But yet they are blamed in part for the property boom/bubble. Maybe the OP would be better off listening to reasonable responses rather than bitter potshots.


----------



## MrMan (5 Feb 2010)

There are two issues here. Firstly the EA should not ask for the owner to do his work even if he has a personal/family committment on that day. He should reschedule the appointment, but the viewer may have put the screws on him that this 'is the only day I can see it'. I would imagine that this was an absolute last gasp solution and it wasn't common in boom times either.
Second issue is that he has asked so it's in the OP's interest to go ahead and do the viewing. Look at your goal, you want to sell so do everything you can to achieve that. The fee is already very high, but that is up to the OP to renegotiate now.
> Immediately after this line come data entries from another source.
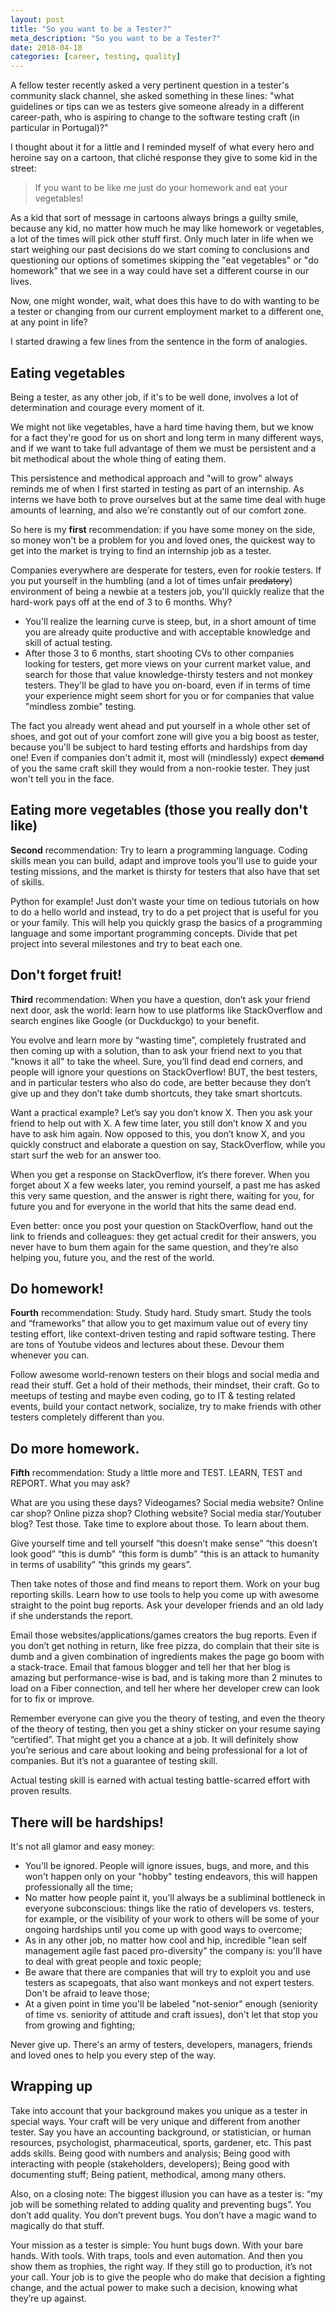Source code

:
 ```yaml
---
layout: post
title: "So you want to be a Tester?"
meta_description: "So you want to be a Tester?"
date: 2018-04-18
categories: [career, testing, quality]
---
```


A fellow tester recently asked a very pertinent question in a tester's community slack channel, she asked something in these lines: "what guidelines or tips can we as testers give someone already in a different career-path, who is aspiring to change to the software testing craft (in particular in Portugal)?"

I thought about it for a little and I reminded myself of what every hero and heroine say on a cartoon, that cliché response they give to some kid in the street:

> If you want to be like me just do your homework and eat your vegetables!

As a kid that sort of message in cartoons always brings a guilty smile, because any kid, no matter how much he may like homework or vegetables, a lot of the times will pick other stuff first. Only much later in life when we start weighing our past decisions do we start coming to conclusions and questioning our options of sometimes skipping the "eat vegetables" or "do homework" that we see in a way could have set a different course in our lives.

Now, one might wonder, wait, what does this have to do with wanting to be a tester or changing from our current employment market to a different one, at any point in life?

I started drawing a few lines from the sentence in the form of analogies.

## Eating vegetables

Being a tester, as any other job, if it's to be well done, involves a lot of determination and courage every moment of it.

We might not like vegetables, have a hard time having them, but we know for a fact they're good for us on short and long term in many different ways, and if we want to take full advantage of them we must be persistent and a bit methodical about the whole thing of eating them.

This persistence and methodical approach and "will to grow" always reminds me of when I first started in testing as part of an internship. As interns we have both to prove ourselves but at the same time deal with huge amounts of learning, and also we're constantly out of our comfort zone.

So here is my __first__ recommendation: if you have some money on the side, so money won't be a problem for you and loved ones, the quickest way to get into the market is trying to find an internship job as a tester.

Companies everywhere are desperate for testers, even for rookie testers. If you put yourself in the humbling (and a lot of times unfair ~~predatory~~) environment of being a newbie at a testers job, you'll quickly realize that the hard-work pays off at the end of 3 to 6 months. Why?

- You'll realize the learning curve is steep, but, in a short amount of time you are already quite productive and with acceptable knowledge and skill of actual testing.
- After those 3 to 6 months, start shooting CVs to other companies looking for testers, get more views on your current market value, and search for those that value knowledge-thirsty testers and not monkey testers. They'll be glad to have you on-board, even if in terms of time your experience might seem short for you or for companies that value "mindless zombie" testing.

The fact you already went ahead and put yourself in a whole other set of shoes, and got out of your comfort zone will give you a big boost as tester, because you'll be subject to hard testing efforts and hardships from day one! Even if companies don't admit it, most will (mindlessly) expect ~~demand~~ of you the same craft skill they would from a non-rookie tester. They just won't tell you in the face.

## Eating more vegetables (those you really don't like)

__Second__ recommendation: Try to learn a programming language. Coding skills mean you can build, adapt and improve tools you'll use to guide your testing missions, and the market is thirsty for testers that also have that set of skills.

Python for example! Just don’t waste your time on tedious tutorials on how to do a hello world and instead, try to do a pet project that is useful for you or your family. This will help you quickly grasp the basics of a programming language and some important programming concepts. Divide that pet project into several milestones and try to beat each one.

## Don't forget fruit!

__Third__ recommendation: When you have a question, don’t ask your friend next door, ask the world: learn how to use platforms like StackOverflow and search engines like Google (or Duckduckgo) to your benefit.

You evolve and learn more by “wasting time”, completely frustrated and then coming up with a solution, than to ask your friend next to you that "knows it all" to take the wheel. Sure, you’ll find dead end corners, and people will ignore your questions on StackOverflow! BUT, the best testers, and in particular testers who also do code, are better because they don’t give up and they don’t take dumb shortcuts, they take smart shortcuts.

Want a practical example? Let’s say you don’t know X. Then you ask your friend to help out with X. A few time later, you still don’t know X and you have to ask him again. Now opposed to this, you don’t know X, and you quickly construct and elaborate a question on say, StackOverflow, while you start surf the web for an answer too.

When you get a response on StackOverflow, it’s there forever. When you forget about X a few weeks later, you remind yourself, a past me has asked this very same question, and the answer is right there, waiting for you, for future you and for everyone in the world that hits the same dead end.

Even better: once you post your question on StackOverflow, hand out the link to friends and colleagues: they get actual credit for their answers, you never have to bum them again for the same question, and they’re also helping you, future you, and the rest of the world.

## Do homework!

__Fourth__ recommendation: Study. Study hard. Study smart. Study the tools and “frameworks” that allow you to get maximum value out of every tiny testing effort, like context-driven testing and rapid software testing. There are tons of Youtube videos and lectures about these. Devour them whenever you can.

Follow awesome world-renown testers on their blogs and social media and read their stuff. Get a hold of their methods, their mindset, their craft. Go to meetups of testing and maybe even coding, go to IT & testing related events, build your contact network, socialize, try to make friends with other testers completely different than you.

## Do more homework.

__Fifth__ recommendation: Study a little more and TEST. LEARN, TEST and REPORT. What you may ask?

What are you using these days? Videogames? Social media website? Online car shop? Online pizza shop? Clothing website? Social media star/Youtuber blog? Test those. Take time to explore about those. To learn about them.

Give yourself time and tell yourself “this doesn’t make sense” “this doesn’t look good” “this is dumb" “this form is dumb” “this is an attack to humanity in terms of usability” “this grinds my gears”.

Then take notes of those and find means to report them. Work on your bug reporting skills. Learn how to use tools to help you come up with awesome straight to the point bug reports. Ask your developer friends and an old lady if she understands the report.

Email those websites/applications/games creators the bug reports. Even if you don’t get nothing in return, like free pizza, do complain that their site is dumb and a given combination of ingredients makes the page go boom with a stack-trace. Email that famous blogger and tell her that her blog is amazing but performance-wise is bad, and is taking more than 2 minutes to load on a Fiber connection, and tell her where her developer crew can look for to fix or improve.

Remember everyone can give you the theory of testing, and even the theory of the theory of testing, then you get a shiny sticker on your resume saying “certified”.
That might get you a chance at a job. It will definitely show you’re serious and care about looking and being professional for a lot of companies. But it’s not a guarantee of testing skill.

Actual testing skill is earned with actual testing battle-scarred effort with proven results.

## There will be hardships!

It's not all glamor and easy money:

- You'll be ignored. People will ignore issues, bugs, and more, and this won't happen only on your "hobby" testing endeavors, this will happen professionally all the time;
- No matter how people paint it, you'll always be a subliminal bottleneck in everyone subconscious: things like the ratio of developers vs. testers, for example, or the visibility of your work to others will be some of your ongoing hardships until you come up with good ways to overcome;
- As in any other job, no matter how cool and hip, incredible "lean self management agile fast paced pro-diversity" the company is: you'll have to deal with great people and toxic people;
- Be aware that there are companies that will try to exploit you and use testers as scapegoats, that also want monkeys and not expert testers. Don't be afraid to leave those;
- At a given point in time you'll be labeled "not-senior" enough (seniority of time vs. seniority of attitude and craft issues), don't let that stop you from growing and fighting;

Never give up. There's an army of testers, developers, managers, friends and loved ones to help you every step of the way.

## Wrapping up

Take into account that your background makes you unique as a tester in special ways. Your craft will be very unique and different from another tester. Say you have an accounting background, or statistician, or human resources, psychologist, pharmaceutical, sports, gardener, etc. This past adds skills. Being good with numbers and analysis; Being good with interacting with people (stakeholders, developers); Being good with documenting stuff; Being patient, methodical, among many others.

Also, on a closing note: The biggest illusion you can have as a tester is: “my job will be something related to adding quality and preventing bugs”. You don’t add quality. You don’t prevent bugs. You don’t have a magic wand to magically do that stuff.

Your mission as a tester is simple: You hunt bugs down. With your bare hands. With tools. With traps, tools and even automation. And then you show them as trophies, the right way. If they still go to production, it’s not your call. Your job is to give the people who do make that decision a fighting change, and the actual power to make such a decision, knowing what they’re up against.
If anything you may get some feedback that might open your eyes to what the general buying public think of your house and price.


----------



## mrblues (5 Feb 2010)

AlastairSC said:


> We're paying 2.5% for the agent to use his experience with the buyers.



2.5% is insane as a rate to be paying - have you signed anything to agree to this? If you have then I would not go ahead with the viewing as you will be paying them for YOUR work should it sell to these viewers. 
Other option would be as suggested in a previous post to get them to agree in writing that if it does sell to these buyers then you will agree to pay them a flat fee of your choice or .5% of the sale price as they haven't done their job.


----------



## Knuttell (8 Sep 2010)

MrMan said:


> But yet they are blamed in part for the property boom/bubble. Maybe the OP would be better off listening to reasonable responses rather than bitter potshots.


 
No idea why you bothered replying,do you moderate the comments here?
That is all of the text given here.